• _ABOUT THIS EXERCISE_: Once you reach the line containing "SLAs accordingly. Indeed, one" in the data below, restate each line word for word up to and including the one containing "involves denying that".

• _DATASET RECORDS_:

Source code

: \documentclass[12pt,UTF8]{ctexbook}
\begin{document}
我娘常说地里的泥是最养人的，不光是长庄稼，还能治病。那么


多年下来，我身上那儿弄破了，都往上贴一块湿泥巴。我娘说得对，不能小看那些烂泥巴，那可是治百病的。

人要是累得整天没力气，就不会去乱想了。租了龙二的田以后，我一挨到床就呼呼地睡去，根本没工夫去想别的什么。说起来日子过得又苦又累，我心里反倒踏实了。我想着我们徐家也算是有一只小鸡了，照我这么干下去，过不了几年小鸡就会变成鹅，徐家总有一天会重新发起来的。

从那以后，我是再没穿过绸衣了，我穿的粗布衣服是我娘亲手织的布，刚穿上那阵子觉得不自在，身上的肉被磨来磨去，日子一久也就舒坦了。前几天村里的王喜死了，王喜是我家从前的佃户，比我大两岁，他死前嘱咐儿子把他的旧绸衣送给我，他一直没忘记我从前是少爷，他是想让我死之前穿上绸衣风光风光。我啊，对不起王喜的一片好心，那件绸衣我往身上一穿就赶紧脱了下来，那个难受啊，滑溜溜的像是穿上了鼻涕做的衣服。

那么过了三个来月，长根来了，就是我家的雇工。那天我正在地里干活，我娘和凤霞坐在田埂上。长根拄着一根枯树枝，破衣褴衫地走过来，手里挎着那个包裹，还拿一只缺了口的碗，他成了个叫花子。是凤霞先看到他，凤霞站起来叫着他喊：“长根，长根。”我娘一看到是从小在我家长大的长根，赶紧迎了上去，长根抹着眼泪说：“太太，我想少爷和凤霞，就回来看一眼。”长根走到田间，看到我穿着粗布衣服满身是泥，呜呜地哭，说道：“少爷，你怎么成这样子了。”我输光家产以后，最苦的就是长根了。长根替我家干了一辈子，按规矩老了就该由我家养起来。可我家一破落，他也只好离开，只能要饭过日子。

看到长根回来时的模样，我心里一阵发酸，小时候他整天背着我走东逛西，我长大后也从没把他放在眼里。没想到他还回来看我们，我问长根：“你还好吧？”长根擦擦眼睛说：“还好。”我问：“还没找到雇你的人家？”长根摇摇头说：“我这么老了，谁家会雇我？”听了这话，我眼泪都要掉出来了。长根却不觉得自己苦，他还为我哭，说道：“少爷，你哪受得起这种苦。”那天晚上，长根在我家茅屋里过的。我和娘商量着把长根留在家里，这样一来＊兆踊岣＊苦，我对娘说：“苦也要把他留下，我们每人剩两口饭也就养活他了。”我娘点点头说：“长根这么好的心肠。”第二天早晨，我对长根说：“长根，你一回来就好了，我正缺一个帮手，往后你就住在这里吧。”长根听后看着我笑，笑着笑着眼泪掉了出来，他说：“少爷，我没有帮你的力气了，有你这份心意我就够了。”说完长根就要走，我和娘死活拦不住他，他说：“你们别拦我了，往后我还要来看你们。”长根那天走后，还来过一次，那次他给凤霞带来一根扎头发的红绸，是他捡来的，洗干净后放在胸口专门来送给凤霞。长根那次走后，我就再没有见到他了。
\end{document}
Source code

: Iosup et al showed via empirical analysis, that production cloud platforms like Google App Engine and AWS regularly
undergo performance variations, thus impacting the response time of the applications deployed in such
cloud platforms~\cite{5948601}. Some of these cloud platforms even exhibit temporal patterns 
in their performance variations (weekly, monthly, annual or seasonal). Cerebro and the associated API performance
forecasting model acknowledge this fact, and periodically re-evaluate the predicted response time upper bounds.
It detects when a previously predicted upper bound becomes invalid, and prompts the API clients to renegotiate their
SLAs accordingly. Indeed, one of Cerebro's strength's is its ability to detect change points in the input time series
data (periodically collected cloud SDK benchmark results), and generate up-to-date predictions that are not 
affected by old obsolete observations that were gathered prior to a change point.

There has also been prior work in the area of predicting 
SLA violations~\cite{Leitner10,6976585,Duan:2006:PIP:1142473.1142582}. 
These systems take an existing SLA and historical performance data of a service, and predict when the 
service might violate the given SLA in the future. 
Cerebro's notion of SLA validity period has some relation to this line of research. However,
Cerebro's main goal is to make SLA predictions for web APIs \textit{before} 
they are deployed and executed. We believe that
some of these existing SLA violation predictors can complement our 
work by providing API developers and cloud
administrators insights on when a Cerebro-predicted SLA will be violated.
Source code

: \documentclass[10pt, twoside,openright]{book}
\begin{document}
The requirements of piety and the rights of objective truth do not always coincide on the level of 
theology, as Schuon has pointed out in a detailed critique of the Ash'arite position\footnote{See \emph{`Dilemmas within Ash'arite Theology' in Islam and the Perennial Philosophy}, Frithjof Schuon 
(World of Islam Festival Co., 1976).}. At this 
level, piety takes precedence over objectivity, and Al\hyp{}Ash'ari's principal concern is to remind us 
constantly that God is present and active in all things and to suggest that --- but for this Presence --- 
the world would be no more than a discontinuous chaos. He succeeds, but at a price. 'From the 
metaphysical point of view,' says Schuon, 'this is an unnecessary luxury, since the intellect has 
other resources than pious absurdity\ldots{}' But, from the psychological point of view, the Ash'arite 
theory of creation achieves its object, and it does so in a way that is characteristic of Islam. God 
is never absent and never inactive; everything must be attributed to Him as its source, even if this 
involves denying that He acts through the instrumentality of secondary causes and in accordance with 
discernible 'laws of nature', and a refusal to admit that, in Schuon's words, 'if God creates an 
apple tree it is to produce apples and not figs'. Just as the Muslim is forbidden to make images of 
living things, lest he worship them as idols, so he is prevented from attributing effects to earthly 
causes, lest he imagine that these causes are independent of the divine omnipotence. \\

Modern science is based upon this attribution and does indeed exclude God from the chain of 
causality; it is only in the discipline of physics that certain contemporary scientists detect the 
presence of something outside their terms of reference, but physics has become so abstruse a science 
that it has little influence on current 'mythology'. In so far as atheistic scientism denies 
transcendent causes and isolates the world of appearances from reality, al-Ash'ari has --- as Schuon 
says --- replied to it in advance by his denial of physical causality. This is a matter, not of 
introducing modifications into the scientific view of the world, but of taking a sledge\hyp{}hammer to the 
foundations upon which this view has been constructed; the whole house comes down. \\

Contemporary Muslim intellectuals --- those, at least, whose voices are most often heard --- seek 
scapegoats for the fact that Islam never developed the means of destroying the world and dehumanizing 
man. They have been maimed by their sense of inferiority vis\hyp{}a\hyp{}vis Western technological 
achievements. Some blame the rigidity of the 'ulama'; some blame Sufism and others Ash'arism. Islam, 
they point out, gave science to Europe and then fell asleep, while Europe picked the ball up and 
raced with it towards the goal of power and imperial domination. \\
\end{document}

• _ANSWER BOX_:
SLAs accordingly. Indeed, one of Cerebro's strength's is its ability to detect change points in the input time series
data (periodically collected cloud SDK benchmark results), and generate up-to-date predictions that are not 
affected by old obsolete observations that were gathered prior to a change point.

There has also been prior work in the area of predicting 
SLA violations~\cite{Leitner10,6976585,Duan:2006:PIP:1142473.1142582}. 
These systems take an existing SLA and historical performance data of a service, and predict when the 
service might violate the given SLA in the future. 
Cerebro's notion of SLA validity period has some relation to this line of research. However,
Cerebro's main goal is to make SLA predictions for web APIs \textit{before} 
they are deployed and executed. We believe that
some of these existing SLA violation predictors can complement our 
work by providing API developers and cloud
administrators insights on when a Cerebro-predicted SLA will be violated.
Source code

: \documentclass[10pt, twoside,openright]{book}
\begin{document}
The requirements of piety and the rights of objective truth do not always coincide on the level of 
theology, as Schuon has pointed out in a detailed critique of the Ash'arite position\footnote{See \emph{`Dilemmas within Ash'arite Theology' in Islam and the Perennial Philosophy}, Frithjof Schuon 
(World of Islam Festival Co., 1976).}. At this 
level, piety takes precedence over objectivity, and Al\hyp{}Ash'ari's principal concern is to remind us 
constantly that God is present and active in all things and to suggest that --- but for this Presence --- 
the world would be no more than a discontinuous chaos. He succeeds, but at a price. 'From the 
metaphysical point of view,' says Schuon, 'this is an unnecessary luxury, since the intellect has 
other resources than pious absurdity\ldots{}' But, from the psychological point of view, the Ash'arite 
theory of creation achieves its object, and it does so in a way that is characteristic of Islam. God 
is never absent and never inactive; everything must be attributed to Him as its source, even if this 
involves denying that He acts through the instrumentality of secondary causes and in accordance with 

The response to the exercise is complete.